Abstract: With the widespread application of artificial intelligence in mining production,it has become an inevitable trend to improve the accuracy and efficiency of ore grade prediction using computer vision technology. This article reviews the application and development process of traditional image processing algorithms and deep learning algorithms in ore grade prediction, and discusses future trends and challenges. Traditional image processing techniques extract features such as size,color, texture,and flow rate of foam images,and combine algorithms such as watershed segmentation,color moments,gray-level co-occurrence matrix,and local feature matching for feature extraction. These features have certain application value in scenarios with limited computing resources but have lower accuracy in tackling ore grade prediction tasks. Deep learning techniques,on the other hand,can extract high-level semantic features by constructing suitable model architectures and training them with large amounts of data.
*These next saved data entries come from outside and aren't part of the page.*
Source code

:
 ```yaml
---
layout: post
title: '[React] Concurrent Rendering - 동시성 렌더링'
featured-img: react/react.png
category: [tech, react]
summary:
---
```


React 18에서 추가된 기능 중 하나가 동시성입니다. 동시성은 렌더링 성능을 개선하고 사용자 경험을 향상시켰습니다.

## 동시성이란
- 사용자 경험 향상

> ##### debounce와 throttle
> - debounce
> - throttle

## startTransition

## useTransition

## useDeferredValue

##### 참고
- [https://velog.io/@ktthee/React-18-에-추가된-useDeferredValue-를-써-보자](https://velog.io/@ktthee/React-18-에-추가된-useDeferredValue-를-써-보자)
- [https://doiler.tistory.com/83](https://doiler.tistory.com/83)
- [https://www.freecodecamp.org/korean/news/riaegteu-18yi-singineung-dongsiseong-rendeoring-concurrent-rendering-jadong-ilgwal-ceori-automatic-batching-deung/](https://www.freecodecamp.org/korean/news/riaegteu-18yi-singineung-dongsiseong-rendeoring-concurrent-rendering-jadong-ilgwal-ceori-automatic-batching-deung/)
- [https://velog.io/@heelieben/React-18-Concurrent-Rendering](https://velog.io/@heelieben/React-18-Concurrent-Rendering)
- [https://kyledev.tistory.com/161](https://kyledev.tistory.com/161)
They have higher predictive accuracy and can achieve high performance and efficiency when used in conjunction with efficient computing devices such as Graphics Processing Units(GPUs). This article also introduces machine learning algorithms such as Support Vector Machines(SVM),Extreme Learning Machines(ELM),as well as deep learning algorithms such as Multilayer Perceptron(MLP),fully connected layers,and multi-scale feature fusion for feature mapping and grade prediction. The development history of deep learning models is also discussed. Finally,the current application status of industrial visual inspection systems is reviewed,and the challenges and future development trends in this field are analyzed from aspects such as data-driven models,multimodal data fusion,algorithm real-time performance,and dataset scale.